Exercise: Starting at the line that contains "<kbd>,</kbd>", set down each line exactly until the records end, keeping both ends and adding nothing.

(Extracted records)
"""
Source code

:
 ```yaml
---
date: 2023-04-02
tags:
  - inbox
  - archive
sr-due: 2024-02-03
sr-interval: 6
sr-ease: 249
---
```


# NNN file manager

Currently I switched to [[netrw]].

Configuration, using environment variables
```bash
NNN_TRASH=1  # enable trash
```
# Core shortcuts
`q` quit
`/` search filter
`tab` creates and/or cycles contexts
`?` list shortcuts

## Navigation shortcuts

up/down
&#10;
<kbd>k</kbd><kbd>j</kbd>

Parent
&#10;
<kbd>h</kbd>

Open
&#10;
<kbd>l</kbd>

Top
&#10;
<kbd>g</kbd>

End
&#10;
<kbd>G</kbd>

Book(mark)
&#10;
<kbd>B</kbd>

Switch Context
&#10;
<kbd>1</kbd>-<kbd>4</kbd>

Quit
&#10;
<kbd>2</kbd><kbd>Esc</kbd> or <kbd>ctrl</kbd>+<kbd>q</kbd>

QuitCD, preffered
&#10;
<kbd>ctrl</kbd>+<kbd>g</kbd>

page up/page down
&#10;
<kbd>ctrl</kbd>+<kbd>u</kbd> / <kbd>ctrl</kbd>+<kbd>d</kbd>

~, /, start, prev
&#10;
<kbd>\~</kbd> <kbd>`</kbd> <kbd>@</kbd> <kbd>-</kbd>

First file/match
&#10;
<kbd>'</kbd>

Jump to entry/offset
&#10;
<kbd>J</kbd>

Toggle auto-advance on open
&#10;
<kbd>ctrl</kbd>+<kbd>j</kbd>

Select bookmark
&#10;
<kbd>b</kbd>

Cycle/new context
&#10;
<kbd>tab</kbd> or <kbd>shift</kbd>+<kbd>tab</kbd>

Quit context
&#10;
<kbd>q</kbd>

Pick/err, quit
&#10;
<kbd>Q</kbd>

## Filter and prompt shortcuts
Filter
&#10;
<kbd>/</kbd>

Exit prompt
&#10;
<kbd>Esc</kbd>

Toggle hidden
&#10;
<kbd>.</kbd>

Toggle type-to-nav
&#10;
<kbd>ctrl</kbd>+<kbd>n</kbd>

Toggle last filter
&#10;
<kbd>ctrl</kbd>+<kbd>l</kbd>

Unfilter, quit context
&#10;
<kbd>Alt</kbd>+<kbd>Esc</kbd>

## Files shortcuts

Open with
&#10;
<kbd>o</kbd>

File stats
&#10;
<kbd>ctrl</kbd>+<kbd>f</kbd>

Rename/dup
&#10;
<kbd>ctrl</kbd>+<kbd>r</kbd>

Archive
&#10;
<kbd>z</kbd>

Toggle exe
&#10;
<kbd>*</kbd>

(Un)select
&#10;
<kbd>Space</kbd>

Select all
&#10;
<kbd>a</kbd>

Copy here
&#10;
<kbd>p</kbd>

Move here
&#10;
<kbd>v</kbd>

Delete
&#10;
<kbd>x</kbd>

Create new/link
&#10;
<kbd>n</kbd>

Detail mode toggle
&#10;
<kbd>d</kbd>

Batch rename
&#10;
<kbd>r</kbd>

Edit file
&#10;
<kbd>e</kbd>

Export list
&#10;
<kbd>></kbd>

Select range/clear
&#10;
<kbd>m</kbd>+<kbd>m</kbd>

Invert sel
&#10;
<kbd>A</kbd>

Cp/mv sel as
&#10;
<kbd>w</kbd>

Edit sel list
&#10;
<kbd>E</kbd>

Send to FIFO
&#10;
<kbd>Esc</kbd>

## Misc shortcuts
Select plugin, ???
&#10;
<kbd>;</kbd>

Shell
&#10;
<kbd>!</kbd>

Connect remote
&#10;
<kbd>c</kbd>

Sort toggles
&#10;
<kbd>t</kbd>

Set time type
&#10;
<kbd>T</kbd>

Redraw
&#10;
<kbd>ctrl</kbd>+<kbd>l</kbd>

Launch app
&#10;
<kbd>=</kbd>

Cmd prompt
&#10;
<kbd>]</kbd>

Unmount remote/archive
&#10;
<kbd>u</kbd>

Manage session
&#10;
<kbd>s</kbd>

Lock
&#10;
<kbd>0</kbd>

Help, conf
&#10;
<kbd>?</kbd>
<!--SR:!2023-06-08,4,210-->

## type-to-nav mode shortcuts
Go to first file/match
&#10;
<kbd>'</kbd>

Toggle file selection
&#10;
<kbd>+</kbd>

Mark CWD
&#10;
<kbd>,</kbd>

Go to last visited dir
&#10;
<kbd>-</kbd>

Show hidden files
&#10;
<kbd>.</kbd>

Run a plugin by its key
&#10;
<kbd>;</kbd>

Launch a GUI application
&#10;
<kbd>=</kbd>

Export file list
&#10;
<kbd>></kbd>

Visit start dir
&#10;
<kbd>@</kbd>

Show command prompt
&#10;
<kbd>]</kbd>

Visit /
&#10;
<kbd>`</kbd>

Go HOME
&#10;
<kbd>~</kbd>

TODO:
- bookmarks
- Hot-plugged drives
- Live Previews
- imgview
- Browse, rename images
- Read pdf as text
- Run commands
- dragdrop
"""
Solution for this problem:
<kbd>,</kbd>

Go to last visited dir
&#10;
<kbd>-</kbd>

Show hidden files
&#10;
<kbd>.</kbd>

Run a plugin by its key
&#10;
<kbd>;</kbd>

Launch a GUI application
&#10;
<kbd>=</kbd>

Export file list
&#10;
<kbd>></kbd>

Visit start dir
&#10;
<kbd>@</kbd>

Show command prompt
&#10;
<kbd>]</kbd>

Visit /
&#10;
<kbd>`</kbd>

Go HOME
&#10;
<kbd>~</kbd>

TODO:
- bookmarks
- Hot-plugged drives
- Live Previews
- imgview
- Browse, rename images
- Read pdf as text
- Run commands
- dragdrop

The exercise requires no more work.